Sadece kendimiz için değil, göz göre göre sefalete itilen, verdikleri emekler yok sayılan 12 milyon emeklinin hakkını da savunmak için, Alanlarda omuz omuzayız.

Selam olsun bu ülkenin onurlu kamu emekçilerine,

Selam olsun kamu emekçileri mücadelesinin yüz akı olduğunu bir kez daha gösterenlere.

Selam olsun, “Bu sömürü düzenine itirazımız var” diyenlere.

Hepinizi KESK adına, KESK’e üye sendikalar adına sevgi ve dostlukla selamlıyoruz.

Değerli Dostlar,

Hükümet 6 milyonu aşkın kamu emekçisi ve emekliye, bizlere toplu sözleşme teklifini açıkladı.

Bizlere altışar aylık dilimler halinde 2024 yılı için %14+ %9 maaş artışı, 2025 yılı için ise %6+ %5 maaş artışı teklif etmiştir.

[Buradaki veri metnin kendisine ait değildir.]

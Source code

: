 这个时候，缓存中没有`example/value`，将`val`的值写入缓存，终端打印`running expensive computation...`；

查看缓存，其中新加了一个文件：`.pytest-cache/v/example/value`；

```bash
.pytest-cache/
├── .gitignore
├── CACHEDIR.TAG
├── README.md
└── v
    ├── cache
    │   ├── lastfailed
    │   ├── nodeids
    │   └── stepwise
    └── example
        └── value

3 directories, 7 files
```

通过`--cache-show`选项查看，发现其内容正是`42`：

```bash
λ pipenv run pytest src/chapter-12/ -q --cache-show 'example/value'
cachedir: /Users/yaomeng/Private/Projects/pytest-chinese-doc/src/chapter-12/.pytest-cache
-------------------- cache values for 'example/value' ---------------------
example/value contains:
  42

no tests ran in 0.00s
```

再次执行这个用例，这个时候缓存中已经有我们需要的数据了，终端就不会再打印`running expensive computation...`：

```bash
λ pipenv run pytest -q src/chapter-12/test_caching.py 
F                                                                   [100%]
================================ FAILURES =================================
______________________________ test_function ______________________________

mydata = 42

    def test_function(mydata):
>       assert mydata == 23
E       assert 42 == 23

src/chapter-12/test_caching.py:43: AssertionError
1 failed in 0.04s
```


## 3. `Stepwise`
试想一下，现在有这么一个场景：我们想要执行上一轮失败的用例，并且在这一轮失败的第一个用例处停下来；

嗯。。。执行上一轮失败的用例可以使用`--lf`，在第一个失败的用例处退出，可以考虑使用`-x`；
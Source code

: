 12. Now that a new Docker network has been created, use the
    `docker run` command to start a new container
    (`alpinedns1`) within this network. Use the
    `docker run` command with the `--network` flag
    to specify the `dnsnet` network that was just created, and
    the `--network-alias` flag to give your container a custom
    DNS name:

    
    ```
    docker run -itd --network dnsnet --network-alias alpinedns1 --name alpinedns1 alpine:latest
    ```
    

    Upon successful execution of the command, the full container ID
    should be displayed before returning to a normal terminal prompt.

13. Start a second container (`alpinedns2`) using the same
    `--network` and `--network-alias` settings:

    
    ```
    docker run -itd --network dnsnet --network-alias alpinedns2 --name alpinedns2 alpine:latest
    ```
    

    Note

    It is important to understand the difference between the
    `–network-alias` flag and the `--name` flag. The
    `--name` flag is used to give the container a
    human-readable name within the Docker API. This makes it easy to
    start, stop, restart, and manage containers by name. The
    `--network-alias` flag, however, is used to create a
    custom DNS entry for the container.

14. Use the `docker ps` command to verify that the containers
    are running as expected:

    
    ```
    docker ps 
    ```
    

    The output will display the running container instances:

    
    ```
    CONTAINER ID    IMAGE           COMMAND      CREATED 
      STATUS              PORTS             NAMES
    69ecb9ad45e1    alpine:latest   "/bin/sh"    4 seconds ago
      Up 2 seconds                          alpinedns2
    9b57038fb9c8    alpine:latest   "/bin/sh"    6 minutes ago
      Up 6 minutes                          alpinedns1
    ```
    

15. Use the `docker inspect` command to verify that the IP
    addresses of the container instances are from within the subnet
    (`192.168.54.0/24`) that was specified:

Şaka gibi ama ne yazık ki gerçek.

İktidar Merkez Bankasının hedeflediği, ama her zamanki gibi tutmayacağı bugünden belli olan enflasyon oranlarının bile altındaki teklifi ile hepimizle açıkça alay etmiştir.

Değerli Dostlar,

Bizde buradan soruyoruz, bu teklifte 4 milyonu aşkın kamu emekçisini, 2 milyonu aşkın kamu emeklisini memnun edecek ne vardır?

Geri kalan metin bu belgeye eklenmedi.